[Start of Attachment]

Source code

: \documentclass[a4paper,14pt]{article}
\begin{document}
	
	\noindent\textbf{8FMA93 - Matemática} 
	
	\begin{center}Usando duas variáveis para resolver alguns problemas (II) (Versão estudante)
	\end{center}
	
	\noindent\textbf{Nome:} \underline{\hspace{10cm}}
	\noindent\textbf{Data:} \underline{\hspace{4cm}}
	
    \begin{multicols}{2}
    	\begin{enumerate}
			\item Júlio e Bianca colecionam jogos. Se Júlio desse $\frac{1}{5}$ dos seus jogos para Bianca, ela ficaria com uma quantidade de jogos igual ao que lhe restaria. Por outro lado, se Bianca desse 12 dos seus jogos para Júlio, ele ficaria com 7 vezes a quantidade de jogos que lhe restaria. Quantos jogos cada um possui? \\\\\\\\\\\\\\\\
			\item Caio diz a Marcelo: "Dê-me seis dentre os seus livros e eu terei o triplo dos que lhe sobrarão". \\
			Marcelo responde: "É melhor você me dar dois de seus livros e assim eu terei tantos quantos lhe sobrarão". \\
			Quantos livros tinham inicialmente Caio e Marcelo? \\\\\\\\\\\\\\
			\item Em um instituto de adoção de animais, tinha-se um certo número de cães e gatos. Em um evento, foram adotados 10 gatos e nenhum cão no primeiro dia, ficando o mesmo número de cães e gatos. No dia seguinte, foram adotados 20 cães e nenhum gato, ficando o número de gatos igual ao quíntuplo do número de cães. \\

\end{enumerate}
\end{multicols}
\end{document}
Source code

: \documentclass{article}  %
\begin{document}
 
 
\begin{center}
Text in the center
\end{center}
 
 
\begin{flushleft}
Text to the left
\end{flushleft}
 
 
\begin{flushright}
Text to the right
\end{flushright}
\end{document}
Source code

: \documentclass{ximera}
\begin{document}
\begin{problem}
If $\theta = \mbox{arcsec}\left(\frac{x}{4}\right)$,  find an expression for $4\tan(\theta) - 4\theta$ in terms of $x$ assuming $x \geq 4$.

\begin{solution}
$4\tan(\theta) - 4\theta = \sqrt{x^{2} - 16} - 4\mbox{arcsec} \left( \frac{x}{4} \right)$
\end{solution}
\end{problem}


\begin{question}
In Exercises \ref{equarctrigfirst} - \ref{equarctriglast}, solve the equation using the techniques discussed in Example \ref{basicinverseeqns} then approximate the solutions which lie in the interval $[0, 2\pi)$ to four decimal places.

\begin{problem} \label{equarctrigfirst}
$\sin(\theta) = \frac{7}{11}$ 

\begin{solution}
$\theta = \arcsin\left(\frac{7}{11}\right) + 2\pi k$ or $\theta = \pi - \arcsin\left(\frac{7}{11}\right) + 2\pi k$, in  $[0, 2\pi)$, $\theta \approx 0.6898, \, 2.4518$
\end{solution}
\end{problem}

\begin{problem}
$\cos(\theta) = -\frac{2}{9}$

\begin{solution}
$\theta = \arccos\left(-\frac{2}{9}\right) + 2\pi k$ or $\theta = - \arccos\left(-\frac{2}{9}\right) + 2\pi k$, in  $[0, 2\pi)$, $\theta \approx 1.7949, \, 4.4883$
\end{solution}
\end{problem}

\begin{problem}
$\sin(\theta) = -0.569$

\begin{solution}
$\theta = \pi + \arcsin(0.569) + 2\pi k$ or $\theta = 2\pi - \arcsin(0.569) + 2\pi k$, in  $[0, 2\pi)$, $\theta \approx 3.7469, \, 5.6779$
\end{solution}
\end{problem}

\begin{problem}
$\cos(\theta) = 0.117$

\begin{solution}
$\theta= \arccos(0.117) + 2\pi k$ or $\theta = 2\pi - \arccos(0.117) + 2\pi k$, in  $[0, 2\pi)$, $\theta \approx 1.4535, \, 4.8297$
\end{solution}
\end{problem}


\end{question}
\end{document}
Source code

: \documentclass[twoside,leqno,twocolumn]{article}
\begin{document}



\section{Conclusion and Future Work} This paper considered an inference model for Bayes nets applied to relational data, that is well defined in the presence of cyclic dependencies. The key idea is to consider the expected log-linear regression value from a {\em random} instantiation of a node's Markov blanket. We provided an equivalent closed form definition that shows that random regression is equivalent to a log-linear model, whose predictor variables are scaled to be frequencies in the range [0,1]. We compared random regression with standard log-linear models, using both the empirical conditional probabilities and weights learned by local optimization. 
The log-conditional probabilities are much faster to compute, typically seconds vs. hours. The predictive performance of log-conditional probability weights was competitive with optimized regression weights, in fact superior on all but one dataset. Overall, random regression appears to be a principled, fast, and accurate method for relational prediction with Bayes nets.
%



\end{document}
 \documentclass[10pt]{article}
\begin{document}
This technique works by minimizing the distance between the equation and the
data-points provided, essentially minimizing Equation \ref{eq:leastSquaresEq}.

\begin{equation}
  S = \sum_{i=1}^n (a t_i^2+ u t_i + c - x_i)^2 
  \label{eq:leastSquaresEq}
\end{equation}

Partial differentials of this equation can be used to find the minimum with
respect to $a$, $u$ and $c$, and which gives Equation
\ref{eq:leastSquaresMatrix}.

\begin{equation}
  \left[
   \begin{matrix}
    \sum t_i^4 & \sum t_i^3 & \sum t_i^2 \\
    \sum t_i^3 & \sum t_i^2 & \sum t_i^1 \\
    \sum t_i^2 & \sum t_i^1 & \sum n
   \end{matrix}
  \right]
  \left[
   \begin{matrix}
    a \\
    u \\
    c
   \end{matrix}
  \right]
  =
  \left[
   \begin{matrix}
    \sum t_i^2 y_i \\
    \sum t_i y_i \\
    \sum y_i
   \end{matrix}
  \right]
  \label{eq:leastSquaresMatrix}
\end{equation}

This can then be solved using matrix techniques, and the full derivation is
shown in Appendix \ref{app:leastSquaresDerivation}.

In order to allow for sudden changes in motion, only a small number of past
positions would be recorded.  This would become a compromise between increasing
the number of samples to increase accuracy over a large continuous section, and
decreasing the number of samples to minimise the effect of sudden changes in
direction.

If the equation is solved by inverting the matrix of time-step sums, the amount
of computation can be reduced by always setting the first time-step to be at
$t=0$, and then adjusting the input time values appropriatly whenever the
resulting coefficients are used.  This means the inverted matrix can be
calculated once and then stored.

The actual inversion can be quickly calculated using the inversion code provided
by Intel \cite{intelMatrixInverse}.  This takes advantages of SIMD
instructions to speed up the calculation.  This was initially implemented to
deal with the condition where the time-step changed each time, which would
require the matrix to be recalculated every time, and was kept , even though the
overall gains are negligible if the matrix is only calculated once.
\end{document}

[End of Attachment]

**EXERCISE DIRECTIONS:** The lines to return are those in the material above that hold "find".

**EXERCISE SOLUTION:**
If $\theta = \mbox{arcsec}\left(\frac{x}{4}\right)$,  find an expression for $4\tan(\theta) - 4\theta$ in terms of $x$ assuming $x \geq 4$.
Partial differentials of this equation can be used to find the minimum with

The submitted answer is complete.